This project is the core of a Science Data System.
Our goal with the project is that users will only need to modify the file config.json to define the data products stored on the SDS, and the rest should be mission agnostic.
- AWS CLI download link
- nodejs download link
- Docker download link
The code in this repository takes the form of an AWS CDK project. It provides the architecture for:
- An HTTPS API to upload files to an S3 bucket (in development)
- An S3 bucket to contain uploaded files
- An HTTPS API to query and download files from the S3 bucket (in development)
- A lambda function that inserts file metadata into an opensearch instance
- A Cognito User Pool that keeps track of who can access the restricted APIs.
The development environment uses a GitHub codespace, to ensure that we're all using the proper libraries as we develop and deploy.
Everyone gets 50 free hours per month of github Codespace time. Alternatively, your organization can pay for it to run longer than this.
To start a new development environment, click the button for "Code" in the upper right corner of the repository, and click "Codespaces".
If you are running locally, you will need to install cdk and poetry.
If you're running locally, you can install the Python requirements with Poetry:
poetry install
To install all extras
poetry install --all-extras
This will install the dependencies from poetry.lock
, ensuring that consistent versions are used. Poetry also provides a virtual environment, which you will have to activate.
poetry shell
If running in codespaces, this should already be done.
You may also need to set the CDK_DEFAULT_ACCOUNT
environment variable.
NOTE-- For new AWS users, you'll need to make certain the AWS Cloud Development Kit is installed:
nvm use <version>
npm install -g aws-cdk
NOTE-- If this is a brand-new AWS account (IMPORTANT: new account, not new user), then you'll need to bootstrap your account to allow CDK deployment with the command:
cdk bootstrap
If you get errors with the 'cdk bootstrap' command, running with -v
will provide more information.
Codespaces actually comes with a fully functional virtual desktop. To open, click on the "ports" tab and then "open in new browser". The default password is "vscode".

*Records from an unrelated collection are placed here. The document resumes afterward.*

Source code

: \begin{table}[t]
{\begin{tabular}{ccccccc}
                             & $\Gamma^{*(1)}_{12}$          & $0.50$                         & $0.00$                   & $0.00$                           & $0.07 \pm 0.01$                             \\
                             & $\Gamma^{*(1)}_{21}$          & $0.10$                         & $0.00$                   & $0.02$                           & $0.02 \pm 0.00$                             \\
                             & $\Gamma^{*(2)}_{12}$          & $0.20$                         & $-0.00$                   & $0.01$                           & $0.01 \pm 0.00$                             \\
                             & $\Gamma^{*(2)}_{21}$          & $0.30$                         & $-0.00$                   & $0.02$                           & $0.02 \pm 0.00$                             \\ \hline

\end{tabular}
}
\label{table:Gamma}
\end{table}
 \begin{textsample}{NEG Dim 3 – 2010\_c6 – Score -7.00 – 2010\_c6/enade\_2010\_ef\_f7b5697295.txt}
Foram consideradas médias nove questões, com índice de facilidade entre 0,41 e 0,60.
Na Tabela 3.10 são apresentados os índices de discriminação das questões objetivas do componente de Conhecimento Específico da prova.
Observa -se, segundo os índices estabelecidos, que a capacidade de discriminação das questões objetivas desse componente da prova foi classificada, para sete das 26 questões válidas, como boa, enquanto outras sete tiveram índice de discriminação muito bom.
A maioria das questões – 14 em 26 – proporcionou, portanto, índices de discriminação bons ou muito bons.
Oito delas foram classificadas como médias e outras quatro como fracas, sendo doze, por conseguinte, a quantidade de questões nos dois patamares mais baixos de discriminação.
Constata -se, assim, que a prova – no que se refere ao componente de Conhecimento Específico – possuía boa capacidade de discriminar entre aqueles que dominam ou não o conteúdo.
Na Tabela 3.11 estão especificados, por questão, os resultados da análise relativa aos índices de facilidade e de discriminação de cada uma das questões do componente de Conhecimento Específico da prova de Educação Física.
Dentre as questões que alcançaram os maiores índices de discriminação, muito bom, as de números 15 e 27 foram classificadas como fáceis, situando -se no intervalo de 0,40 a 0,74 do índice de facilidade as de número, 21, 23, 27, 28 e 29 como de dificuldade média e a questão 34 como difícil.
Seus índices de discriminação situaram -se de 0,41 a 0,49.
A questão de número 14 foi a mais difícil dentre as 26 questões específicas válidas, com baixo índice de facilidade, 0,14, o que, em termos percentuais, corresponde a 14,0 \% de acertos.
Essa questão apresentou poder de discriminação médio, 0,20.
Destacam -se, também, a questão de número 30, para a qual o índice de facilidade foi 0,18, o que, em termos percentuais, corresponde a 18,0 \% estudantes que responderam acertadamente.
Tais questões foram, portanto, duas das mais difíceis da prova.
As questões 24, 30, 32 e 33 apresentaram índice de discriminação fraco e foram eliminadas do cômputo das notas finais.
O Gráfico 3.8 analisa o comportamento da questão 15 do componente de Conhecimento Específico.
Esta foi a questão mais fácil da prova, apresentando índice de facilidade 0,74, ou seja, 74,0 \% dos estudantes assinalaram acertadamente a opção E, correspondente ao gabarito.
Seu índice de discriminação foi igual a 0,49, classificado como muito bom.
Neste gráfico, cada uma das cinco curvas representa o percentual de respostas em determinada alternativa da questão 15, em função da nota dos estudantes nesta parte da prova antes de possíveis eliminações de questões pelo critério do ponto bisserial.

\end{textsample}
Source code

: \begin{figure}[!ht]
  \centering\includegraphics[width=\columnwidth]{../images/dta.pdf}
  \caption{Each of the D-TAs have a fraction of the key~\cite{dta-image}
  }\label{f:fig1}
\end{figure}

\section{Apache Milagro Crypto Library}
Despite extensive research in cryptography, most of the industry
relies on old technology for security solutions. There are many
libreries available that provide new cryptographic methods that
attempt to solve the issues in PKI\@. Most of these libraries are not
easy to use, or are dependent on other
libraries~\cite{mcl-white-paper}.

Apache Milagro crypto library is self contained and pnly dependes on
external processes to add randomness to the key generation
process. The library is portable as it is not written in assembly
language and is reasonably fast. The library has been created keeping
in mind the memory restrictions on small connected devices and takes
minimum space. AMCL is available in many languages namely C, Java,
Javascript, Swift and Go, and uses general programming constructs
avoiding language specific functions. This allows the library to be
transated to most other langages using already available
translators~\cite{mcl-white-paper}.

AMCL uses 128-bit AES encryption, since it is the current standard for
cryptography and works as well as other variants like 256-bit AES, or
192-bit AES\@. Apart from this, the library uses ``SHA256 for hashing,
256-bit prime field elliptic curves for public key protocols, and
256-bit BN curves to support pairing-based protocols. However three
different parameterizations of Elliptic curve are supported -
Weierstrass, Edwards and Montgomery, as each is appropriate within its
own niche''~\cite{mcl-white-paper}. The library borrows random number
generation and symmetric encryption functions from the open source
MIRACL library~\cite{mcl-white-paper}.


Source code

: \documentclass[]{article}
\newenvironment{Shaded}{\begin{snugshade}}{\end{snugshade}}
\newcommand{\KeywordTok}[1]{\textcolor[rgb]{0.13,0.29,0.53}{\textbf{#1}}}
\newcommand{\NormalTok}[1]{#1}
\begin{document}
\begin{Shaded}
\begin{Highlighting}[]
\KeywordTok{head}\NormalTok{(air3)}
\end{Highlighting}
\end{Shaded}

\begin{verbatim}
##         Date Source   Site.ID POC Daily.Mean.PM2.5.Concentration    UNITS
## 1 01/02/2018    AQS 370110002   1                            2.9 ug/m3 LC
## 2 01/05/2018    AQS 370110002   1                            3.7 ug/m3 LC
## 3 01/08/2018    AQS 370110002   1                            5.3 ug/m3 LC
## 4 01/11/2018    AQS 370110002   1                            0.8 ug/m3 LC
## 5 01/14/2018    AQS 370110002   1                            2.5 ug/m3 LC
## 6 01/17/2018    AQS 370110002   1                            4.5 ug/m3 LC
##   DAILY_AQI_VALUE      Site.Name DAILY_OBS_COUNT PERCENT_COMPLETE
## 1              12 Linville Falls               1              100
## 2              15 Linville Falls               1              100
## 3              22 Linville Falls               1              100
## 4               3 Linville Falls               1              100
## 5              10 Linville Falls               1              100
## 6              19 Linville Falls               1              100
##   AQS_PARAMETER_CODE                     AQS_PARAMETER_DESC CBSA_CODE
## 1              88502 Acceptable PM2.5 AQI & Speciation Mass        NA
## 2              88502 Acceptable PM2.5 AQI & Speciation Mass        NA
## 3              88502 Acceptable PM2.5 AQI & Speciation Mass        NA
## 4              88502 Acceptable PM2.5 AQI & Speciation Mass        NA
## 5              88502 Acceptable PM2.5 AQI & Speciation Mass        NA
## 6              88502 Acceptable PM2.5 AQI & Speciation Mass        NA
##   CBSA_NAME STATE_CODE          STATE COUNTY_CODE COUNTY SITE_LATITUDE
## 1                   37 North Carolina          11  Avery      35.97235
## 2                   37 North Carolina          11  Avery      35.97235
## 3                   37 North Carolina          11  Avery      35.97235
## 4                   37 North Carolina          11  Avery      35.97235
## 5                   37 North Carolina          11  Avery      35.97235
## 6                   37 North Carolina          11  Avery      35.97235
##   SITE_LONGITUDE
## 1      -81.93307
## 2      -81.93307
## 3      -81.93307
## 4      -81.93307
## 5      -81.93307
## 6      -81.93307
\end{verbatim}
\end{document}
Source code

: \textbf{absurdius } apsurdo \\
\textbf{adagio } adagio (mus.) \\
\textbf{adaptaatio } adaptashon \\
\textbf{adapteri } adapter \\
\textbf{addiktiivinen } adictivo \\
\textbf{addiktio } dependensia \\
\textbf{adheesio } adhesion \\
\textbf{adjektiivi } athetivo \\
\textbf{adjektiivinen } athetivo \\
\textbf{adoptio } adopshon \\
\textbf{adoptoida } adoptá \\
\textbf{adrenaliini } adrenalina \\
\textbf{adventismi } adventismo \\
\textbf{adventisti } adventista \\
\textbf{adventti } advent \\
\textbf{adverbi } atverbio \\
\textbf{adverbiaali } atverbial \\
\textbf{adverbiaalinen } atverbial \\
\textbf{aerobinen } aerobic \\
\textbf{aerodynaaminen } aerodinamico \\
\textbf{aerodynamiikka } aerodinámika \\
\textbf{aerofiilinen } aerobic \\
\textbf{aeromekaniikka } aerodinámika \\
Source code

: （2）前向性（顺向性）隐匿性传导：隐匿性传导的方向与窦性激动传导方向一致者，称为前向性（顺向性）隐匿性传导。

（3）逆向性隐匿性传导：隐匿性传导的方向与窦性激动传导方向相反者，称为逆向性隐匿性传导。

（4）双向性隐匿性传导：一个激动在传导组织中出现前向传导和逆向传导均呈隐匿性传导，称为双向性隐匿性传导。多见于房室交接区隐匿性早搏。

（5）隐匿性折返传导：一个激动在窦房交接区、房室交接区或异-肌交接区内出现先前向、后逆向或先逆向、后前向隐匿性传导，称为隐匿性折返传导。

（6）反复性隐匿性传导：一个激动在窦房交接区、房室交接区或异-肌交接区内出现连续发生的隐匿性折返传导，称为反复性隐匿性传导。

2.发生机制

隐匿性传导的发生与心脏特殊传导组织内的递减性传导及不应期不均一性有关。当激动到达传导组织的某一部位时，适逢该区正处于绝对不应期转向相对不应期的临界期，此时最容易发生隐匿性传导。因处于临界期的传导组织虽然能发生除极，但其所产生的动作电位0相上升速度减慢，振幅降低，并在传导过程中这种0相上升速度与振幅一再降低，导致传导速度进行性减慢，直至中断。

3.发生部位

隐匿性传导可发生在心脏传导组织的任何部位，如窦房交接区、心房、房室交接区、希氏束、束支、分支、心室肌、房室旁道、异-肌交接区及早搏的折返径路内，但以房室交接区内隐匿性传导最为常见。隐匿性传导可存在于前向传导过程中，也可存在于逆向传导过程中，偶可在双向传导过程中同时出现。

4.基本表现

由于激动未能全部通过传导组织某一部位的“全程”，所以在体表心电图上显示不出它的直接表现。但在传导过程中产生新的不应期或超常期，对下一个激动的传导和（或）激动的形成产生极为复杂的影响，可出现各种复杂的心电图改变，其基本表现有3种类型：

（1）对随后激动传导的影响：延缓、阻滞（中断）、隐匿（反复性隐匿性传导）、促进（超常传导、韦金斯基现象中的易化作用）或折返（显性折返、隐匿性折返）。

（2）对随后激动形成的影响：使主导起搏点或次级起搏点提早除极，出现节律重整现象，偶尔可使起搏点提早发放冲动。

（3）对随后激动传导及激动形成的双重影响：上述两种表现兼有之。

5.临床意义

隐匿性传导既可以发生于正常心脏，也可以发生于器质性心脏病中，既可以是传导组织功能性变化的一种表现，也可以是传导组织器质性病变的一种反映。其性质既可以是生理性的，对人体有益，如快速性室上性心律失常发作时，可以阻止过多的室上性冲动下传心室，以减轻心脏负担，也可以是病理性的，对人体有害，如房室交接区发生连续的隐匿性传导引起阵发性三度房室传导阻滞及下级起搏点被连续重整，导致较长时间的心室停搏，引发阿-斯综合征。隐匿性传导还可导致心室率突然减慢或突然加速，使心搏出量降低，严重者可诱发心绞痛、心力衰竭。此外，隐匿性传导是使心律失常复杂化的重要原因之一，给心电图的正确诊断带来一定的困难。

Inside of the "scripts" folder is a python script you can use to call the APIs. It is completely independent of the rest of the project, so you should be able to pull this single file out and run it anywhere. It only depends on basic python libraries.
Unfortunately right now you need to "hard code" in the lambda API URL and the Cognito App Client at the top of the file after every build. I'm hoping in the future to determine a better way to automate this.